**Try it:** Retype the records below exactly as given, but only from the first line through the line with "estudiemos sus resultados.", and without the pictures.

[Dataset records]
*****

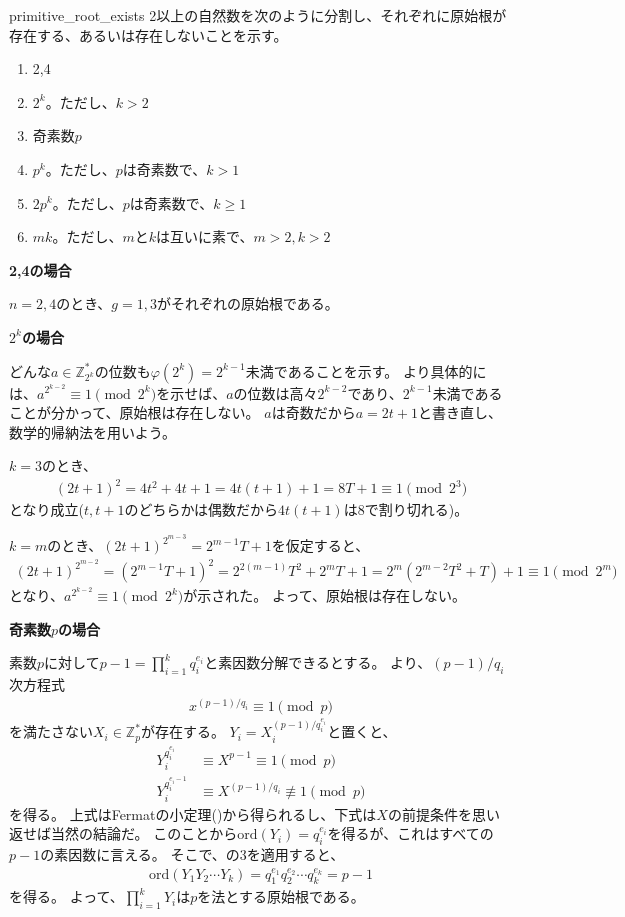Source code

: \begin{prProof}{primitive_root_exists}
2以上の自然数を次のように分割し、それぞれに原始根が存在する、あるいは存在しないことを示す。
\begin{enumerate}
 \item 2,4
 \item $2^k$。ただし、$k>2$
 \item 奇素数$p$
 \item $p^k$。ただし、$p$は奇素数で、$k>1$
 \item $2p^k$。ただし、$p$は奇素数で、$k\ge1$
 \item $mk$。ただし、$m$と$k$は互いに素で、$m>2, k>2$
\end{enumerate}

\noindent\textbf{2,4の場合}

$n=2,4$のとき、$g=1,3$がそれぞれの原始根である。

\noindent\textbf{$2^k$の場合}

どんな$a\in\mathbb{Z}_{2^k}^*$の位数も$\varphi(2^k)=2^{k-1}$未満であることを示す。
より具体的には、$a^{2^{k-2}}\equiv1\pmod{2^k}$を示せば、$a$の位数は高々$2^{k-2}$であり、$2^{k-1}$未満であることが分かって、原始根は存在しない。
$a$は奇数だから$a=2t+1$と書き直し、数学的帰納法を用いよう。

$k=3$のとき、
\begin{align*}
(2t + 1)^2 = 4t^2 + 4t + 1 = 4t(t+1) + 1 = 8T + 1 \equiv 1 \pmod{2^3}
\end{align*}
となり成立($t, t+1$のどちらかは偶数だから$4t(t+1)$は8で割り切れる)。

$k=m$のとき、$(2t+1)^{2^{m-3}}=2^{m-1}T+1$を仮定すると、
\begin{align*}
(2t + 1)^{2^{m-2}} = (2^{m-1}T+1)^2 = 2^{2(m-1)}T^2 + 2^mT + 1 = 2^m(2^{m-2}T^2 + T) + 1 \equiv 1 \pmod{2^m}
\end{align*}
となり、$a^{2^{k-2}}\equiv1\pmod{2^k}$が示された。
よって、原始根は存在しない。

\noindent\textbf{奇素数$p$の場合}

素数$p$に対して$p-1=\prod_{i=1}^kq_i^{e_i}$と素因数分解できるとする。
より、$(p-1)/q_i$次方程式
\begin{align*}
x^{(p-1)/q_i} \equiv 1 \pmod{p}
\end{align*}
を満たさない$X_i\in\mathbb{Z}_p^*$が存在する。
$Y_i=X_i^{(p-1)/q_i^{e_i}}$と置くと、
\begin{align*}
Y_i^{q_i^{e_i}} &\equiv X^{p-1} \equiv 1 \pmod{p}\\
Y_i^{q_i^{e_i-1}} &\equiv X^{(p-1)/q_i} \not\equiv 1 \pmod{p}
\end{align*}
を得る。
上式はFermatの小定理()から得られるし、下式は$X$の前提条件を思い返せば当然の結論だ。
このことから$\mbox{ord}(Y_i)=q_i^{e_i}$を得るが、これはすべての$p-1$の素因数に言える。
そこで、の3を適用すると、
\begin{align*}
\mbox{ord}(Y_1Y_2\cdots Y_k) = q_1^{e_1}q_2^{e_2} \cdots q_k^{e_k} = p-1
\end{align*}
を得る。
よって、$\prod_{i=1}^k Y_i$は$p$を法とする原始根である。


\end{prProof}
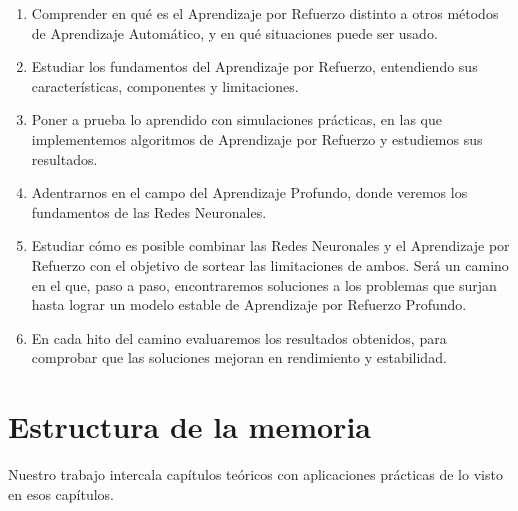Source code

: \begin{enumerate}
    \item Comprender en qué es el Aprendizaje por Refuerzo distinto a otros métodos de Aprendizaje Automático, y en qué situaciones puede ser usado.
    \item Estudiar los fundamentos del Aprendizaje por Refuerzo, entendiendo sus características, componentes y limitaciones.
    \item Poner a prueba lo aprendido con simulaciones prácticas, en las que implementemos algoritmos de Aprendizaje por Refuerzo y estudiemos sus resultados.
    \item Adentrarnos en el campo del Aprendizaje Profundo, donde veremos los fundamentos de las Redes Neuronales.
    \item Estudiar cómo es posible combinar las Redes Neuronales y el Aprendizaje por Refuerzo con el objetivo de sortear las limitaciones de ambos. Será un camino en el que, paso a paso, encontraremos soluciones a los problemas que surjan hasta lograr un modelo estable de Aprendizaje por Refuerzo Profundo.
    \item En cada hito del camino evaluaremos los resultados obtenidos, para comprobar que las soluciones mejoran en rendimiento y estabilidad.
\end{enumerate}


\section{Estructura de la memoria}

Nuestro trabajo intercala capítulos teóricos con aplicaciones prácticas de lo visto en esos capítulos.

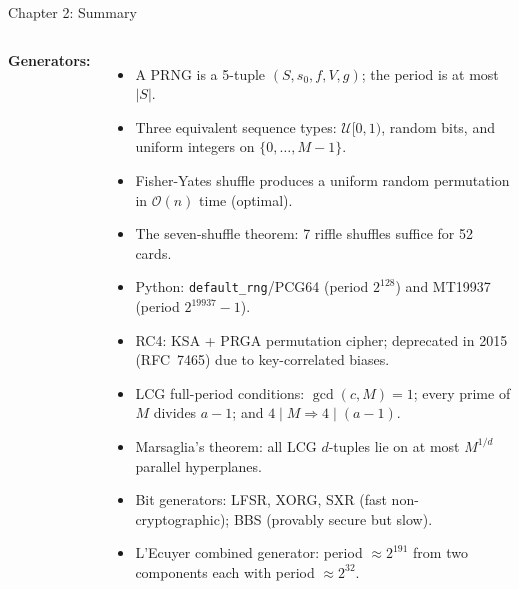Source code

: \documentclass[aspectratio=169,10pt]{beamer}
\begin{document}
\begin{frame}{Chapter 2: Summary}

\begin{columns}
\textbf{Generators:}
\begin{itemize}
  \item A PRNG is a 5-tuple $(S, s_0, f, V, g)$; the period is at most $|S|$.
  \item Three equivalent sequence types: $\mathcal{U}[0,1)$, random bits,
    and uniform integers on $\{0,\ldots,M-1\}$.
  \item Fisher-Yates shuffle produces a uniform random permutation in
    $\mathcal{O}(n)$ time (optimal).
  \item The seven-shuffle theorem: 7 riffle shuffles suffice for 52 cards.
  \item Python: \texttt{default\_rng}/PCG64 (period $2^{128}$) and MT19937
    (period $2^{19937}-1$).
  \item RC4: KSA + PRGA permutation cipher; deprecated in 2015 (RFC~7465)
    due to key-correlated biases.
  \item LCG full-period conditions: $\gcd(c,M)=1$; every prime of $M$
    divides $a-1$; and $4 \mid M \Rightarrow 4 \mid (a-1)$.
  \item Marsaglia's theorem: all LCG $d$-tuples lie on at most $M^{1/d}$
    parallel hyperplanes.
  \item Bit generators: LFSR, XORG, SXR (fast non-cryptographic);
    BBS (provably secure but slow).
  \item L'Ecuyer combined generator: period $\approx 2^{191}$ from two
    components each with period $\approx 2^{32}$.
\end{itemize}


\end{columns}
\end{frame}
\end{document}
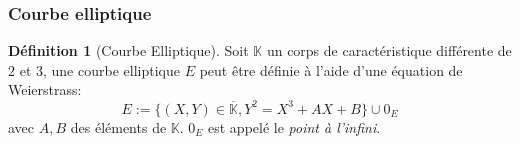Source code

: \documentclass[10pt,a4paper]{beamer}
\theoremstyle{plain}
\theoremstyle{definition}
\theoremstyle{definition}
\theoremstyle{definition}
\theoremstyle{definition}
\newtheorem{defi}[thm]{Définition}
\theoremstyle{remark}
\theoremstyle{remark}
\begin{document}
\begin{frame}
\frametitle{Courbe elliptique }

\begin{defi}[Courbe Elliptique]
Soit $\mathbb{K}$ un corps de caractéristique différente de $2$ et $3$, une courbe elliptique $E$ peut être définie à l'aide d'une équation de Weierstrass: 
\begin{equation*}
\label{eq:weierstrass-proj}
E:=\{ (X,Y) \in \overline{\mathbb{K}} , Y^2=X^3+AX+B \} \cup 0_E
\end{equation*}
avec $A,B$ des éléments de $\mathbb{K}$. $0_E$ est appelé le \emph{point à l'infini}. 
\end{defi}

\begin{figure}
\begin{center}

\end{center}
\end{figure}
\end{frame}
\end{document}
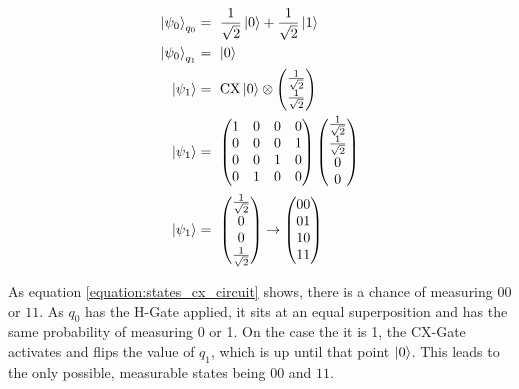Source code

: \begin{equation}
    \centering
    \begin{split}
    \ket{\psi_0}_{q_0} &=\ \frac{1}{\sqrt{2}}\ket{0} + \frac{1}{\sqrt{2}}\ket{1}\\
    \ket{\psi_0}_{q_1} &=\ \ket{0}\\
    \ket{\psi_1} &=\ \mathrm{CX}\ket{0}\otimes\begin{pmatrix}\frac{1}{\sqrt{2}} \\ \frac{1}{\sqrt{2}}\end{pmatrix} \\
    \ket{\psi_1} &=\ \begin{pmatrix}
    1 & 0 & 0 & 0\\
    0 & 0 & 0 & 1\\
    0 & 0 & 1 & 0\\
    0 & 1 & 0 & 0\\
    \end{pmatrix}\begin{pmatrix}\frac{1}{\sqrt{2}} \\ \frac{1}{\sqrt{2}} \\ 0 \\ 0\end{pmatrix} \\
    \ket{\psi_1} &=\ \begin{pmatrix}\frac{1}{\sqrt{2}} \\ 0 \\ 0 \\ \frac{1}{\sqrt{2}}\end{pmatrix} \rightarrow \begin{pmatrix}00 \\ 01 \\ 10 \\ 11\end{pmatrix}
    \end{split}
    \label{equation:states_cx_circuit}
\end{equation}

As equation \ref{equation:states_cx_circuit} shows, there is a chance of measuring $00$ or $11$. As $q_0$ has the H-Gate applied, it sits at an equal superposition and has the same probability of measuring 0 or 1. On the case the it is 1, the CX-Gate activates and flips the value of $q_1$, which is up until that point $\ket{0}$. This leads to the only possible, measurable states being $00$ and $11$.



\newpage

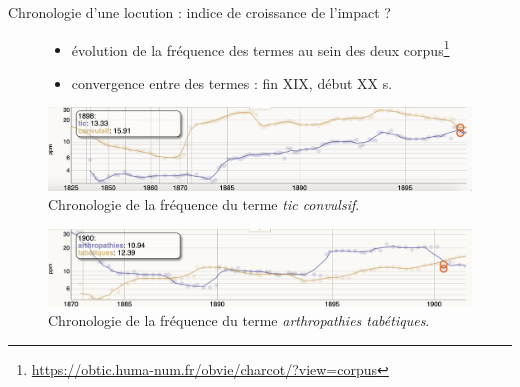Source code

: \documentclass[xcolor={table,usenames,dvipsnames}]{beamer}
\let\olditem\item
\renewcommand{\item}{%
\olditem\vspace{0pt}}
\begin{document}
\begin{frame}{Chronologie d'une locution : indice de croissance de l'impact ?}
\begin{figure}[h] %
	\begin{itemize}
		\item évolution de la fréquence des termes au sein des deux corpus\footnote{\url{https://obtic.huma-num.fr/obvie/charcot/?view=corpus}}
		\item convergence entre des termes : fin \textsc{XIX}\ieme{}, début \textsc{XX}\ieme{} s.
	\end{itemize}
	\centering
	\includegraphics[width=\linewidth]{pic/tics_convulsifs.png}
	\caption{Chronologie de la fréquence du terme \textit{tic convulsif}.}
	\label{fig:ling_out_TAL}
\end{figure}

\begin{figure}[h]
	\includegraphics[width=\linewidth]{pic/arthropathies_tabetiques.png}
\caption{Chronologie de la fréquence du terme \textit{arthropathies tabétiques}.}
\label{fig:ling_out_TAL}
\end{figure}
\end{frame}
\end{document}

*****

**Result:**
Source code

: \begin{prProof}{primitive_root_exists}
2以上の自然数を次のように分割し、それぞれに原始根が存在する、あるいは存在しないことを示す。
\begin{enumerate}
 \item 2,4
 \item $2^k$。ただし、$k>2$
 \item 奇素数$p$
 \item $p^k$。ただし、$p$は奇素数で、$k>1$
 \item $2p^k$。ただし、$p$は奇素数で、$k\ge1$
 \item $mk$。ただし、$m$と$k$は互いに素で、$m>2, k>2$
\end{enumerate}

\noindent\textbf{2,4の場合}

$n=2,4$のとき、$g=1,3$がそれぞれの原始根である。

\noindent\textbf{$2^k$の場合}

どんな$a\in\mathbb{Z}_{2^k}^*$の位数も$\varphi(2^k)=2^{k-1}$未満であることを示す。
より具体的には、$a^{2^{k-2}}\equiv1\pmod{2^k}$を示せば、$a$の位数は高々$2^{k-2}$であり、$2^{k-1}$未満であることが分かって、原始根は存在しない。
$a$は奇数だから$a=2t+1$と書き直し、数学的帰納法を用いよう。

$k=3$のとき、
\begin{align*}
(2t + 1)^2 = 4t^2 + 4t + 1 = 4t(t+1) + 1 = 8T + 1 \equiv 1 \pmod{2^3}
\end{align*}
となり成立($t, t+1$のどちらかは偶数だから$4t(t+1)$は8で割り切れる)。

$k=m$のとき、$(2t+1)^{2^{m-3}}=2^{m-1}T+1$を仮定すると、
\begin{align*}
(2t + 1)^{2^{m-2}} = (2^{m-1}T+1)^2 = 2^{2(m-1)}T^2 + 2^mT + 1 = 2^m(2^{m-2}T^2 + T) + 1 \equiv 1 \pmod{2^m}
\end{align*}
となり、$a^{2^{k-2}}\equiv1\pmod{2^k}$が示された。
よって、原始根は存在しない。

\noindent\textbf{奇素数$p$の場合}

素数$p$に対して$p-1=\prod_{i=1}^kq_i^{e_i}$と素因数分解できるとする。
より、$(p-1)/q_i$次方程式
\begin{align*}
x^{(p-1)/q_i} \equiv 1 \pmod{p}
\end{align*}
を満たさない$X_i\in\mathbb{Z}_p^*$が存在する。
$Y_i=X_i^{(p-1)/q_i^{e_i}}$と置くと、
\begin{align*}
Y_i^{q_i^{e_i}} &\equiv X^{p-1} \equiv 1 \pmod{p}\\
Y_i^{q_i^{e_i-1}} &\equiv X^{(p-1)/q_i} \not\equiv 1 \pmod{p}
\end{align*}
を得る。
上式はFermatの小定理()から得られるし、下式は$X$の前提条件を思い返せば当然の結論だ。
このことから$\mbox{ord}(Y_i)=q_i^{e_i}$を得るが、これはすべての$p-1$の素因数に言える。
そこで、の3を適用すると、
\begin{align*}
\mbox{ord}(Y_1Y_2\cdots Y_k) = q_1^{e_1}q_2^{e_2} \cdots q_k^{e_k} = p-1
\end{align*}
を得る。
よって、$\prod_{i=1}^k Y_i$は$p$を法とする原始根である。


\end{prProof}
Source code

: \begin{enumerate}
    \item Comprender en qué es el Aprendizaje por Refuerzo distinto a otros métodos de Aprendizaje Automático, y en qué situaciones puede ser usado.
    \item Estudiar los fundamentos del Aprendizaje por Refuerzo, entendiendo sus características, componentes y limitaciones.
    \item Poner a prueba lo aprendido con simulaciones prácticas, en las que implementemos algoritmos de Aprendizaje por Refuerzo y estudiemos sus resultados.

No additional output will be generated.